Collected data
··········

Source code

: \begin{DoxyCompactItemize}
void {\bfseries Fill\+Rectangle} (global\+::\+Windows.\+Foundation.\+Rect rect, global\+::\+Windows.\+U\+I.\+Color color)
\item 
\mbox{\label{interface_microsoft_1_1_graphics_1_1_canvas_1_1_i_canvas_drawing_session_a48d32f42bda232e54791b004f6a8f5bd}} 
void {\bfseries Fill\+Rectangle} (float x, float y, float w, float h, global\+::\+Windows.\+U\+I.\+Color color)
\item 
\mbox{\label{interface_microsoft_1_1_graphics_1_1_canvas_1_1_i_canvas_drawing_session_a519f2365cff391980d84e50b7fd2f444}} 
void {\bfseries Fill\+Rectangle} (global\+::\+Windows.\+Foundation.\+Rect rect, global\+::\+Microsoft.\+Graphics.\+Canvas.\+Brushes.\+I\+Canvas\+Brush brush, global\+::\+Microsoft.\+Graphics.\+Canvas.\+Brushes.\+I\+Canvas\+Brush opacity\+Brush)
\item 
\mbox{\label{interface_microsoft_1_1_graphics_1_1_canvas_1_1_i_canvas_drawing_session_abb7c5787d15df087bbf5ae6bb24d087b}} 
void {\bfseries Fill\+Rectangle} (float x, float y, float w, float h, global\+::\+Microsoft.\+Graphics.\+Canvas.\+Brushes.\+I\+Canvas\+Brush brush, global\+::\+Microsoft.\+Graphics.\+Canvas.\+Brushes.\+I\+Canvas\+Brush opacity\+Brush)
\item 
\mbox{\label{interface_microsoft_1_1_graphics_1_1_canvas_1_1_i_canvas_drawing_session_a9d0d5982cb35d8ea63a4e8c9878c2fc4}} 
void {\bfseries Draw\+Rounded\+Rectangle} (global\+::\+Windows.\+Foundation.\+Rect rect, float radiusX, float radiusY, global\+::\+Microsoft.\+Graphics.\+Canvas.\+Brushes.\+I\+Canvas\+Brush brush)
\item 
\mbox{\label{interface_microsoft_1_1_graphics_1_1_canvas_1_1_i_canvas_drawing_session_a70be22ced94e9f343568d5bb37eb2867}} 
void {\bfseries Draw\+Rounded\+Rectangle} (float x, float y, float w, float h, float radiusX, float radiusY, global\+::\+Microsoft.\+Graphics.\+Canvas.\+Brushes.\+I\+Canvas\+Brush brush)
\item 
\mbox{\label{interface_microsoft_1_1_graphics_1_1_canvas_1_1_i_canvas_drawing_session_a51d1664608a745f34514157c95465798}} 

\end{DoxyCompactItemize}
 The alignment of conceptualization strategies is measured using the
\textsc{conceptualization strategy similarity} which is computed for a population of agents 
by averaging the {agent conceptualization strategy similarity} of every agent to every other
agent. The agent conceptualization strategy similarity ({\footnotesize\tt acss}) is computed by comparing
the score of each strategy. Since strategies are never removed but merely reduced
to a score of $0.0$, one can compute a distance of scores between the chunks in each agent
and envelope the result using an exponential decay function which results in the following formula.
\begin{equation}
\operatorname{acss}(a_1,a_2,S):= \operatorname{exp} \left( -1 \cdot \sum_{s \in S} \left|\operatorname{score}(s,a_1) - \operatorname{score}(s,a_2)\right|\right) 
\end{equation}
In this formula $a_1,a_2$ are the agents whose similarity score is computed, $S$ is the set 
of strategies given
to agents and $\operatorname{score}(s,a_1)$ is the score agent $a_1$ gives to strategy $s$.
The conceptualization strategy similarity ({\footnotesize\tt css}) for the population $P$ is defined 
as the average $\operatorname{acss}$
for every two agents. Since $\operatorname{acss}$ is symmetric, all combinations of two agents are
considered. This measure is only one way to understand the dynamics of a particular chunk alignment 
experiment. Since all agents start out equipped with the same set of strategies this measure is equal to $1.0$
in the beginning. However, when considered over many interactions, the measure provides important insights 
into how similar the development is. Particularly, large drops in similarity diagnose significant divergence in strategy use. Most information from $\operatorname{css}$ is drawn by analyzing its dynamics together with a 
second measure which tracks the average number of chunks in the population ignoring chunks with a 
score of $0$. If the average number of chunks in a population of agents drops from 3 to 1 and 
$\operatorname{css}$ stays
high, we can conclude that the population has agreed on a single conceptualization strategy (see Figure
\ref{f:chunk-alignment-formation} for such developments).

··········

PROMPT:
Your answer should consist only of the lines above between the line holding "for a population of agents" and the line holding "as the average", inclusive, each transcribed exactly.

WRITTEN RESPONSE:
\textsc{conceptualization strategy similarity} which is computed for a population of agents 
by averaging the {agent conceptualization strategy similarity} of every agent to every other
agent. The agent conceptualization strategy similarity ({\footnotesize\tt acss}) is computed by comparing
the score of each strategy. Since strategies are never removed but merely reduced
to a score of $0.0$, one can compute a distance of scores between the chunks in each agent
and envelope the result using an exponential decay function which results in the following formula.
\begin{equation}
\operatorname{acss}(a_1,a_2,S):= \operatorname{exp} \left( -1 \cdot \sum_{s \in S} \left|\operatorname{score}(s,a_1) - \operatorname{score}(s,a_2)\right|\right) 
\end{equation}
In this formula $a_1,a_2$ are the agents whose similarity score is computed, $S$ is the set 
of strategies given
to agents and $\operatorname{score}(s,a_1)$ is the score agent $a_1$ gives to strategy $s$.
The conceptualization strategy similarity ({\footnotesize\tt css}) for the population $P$ is defined 
as the average $\operatorname{acss}$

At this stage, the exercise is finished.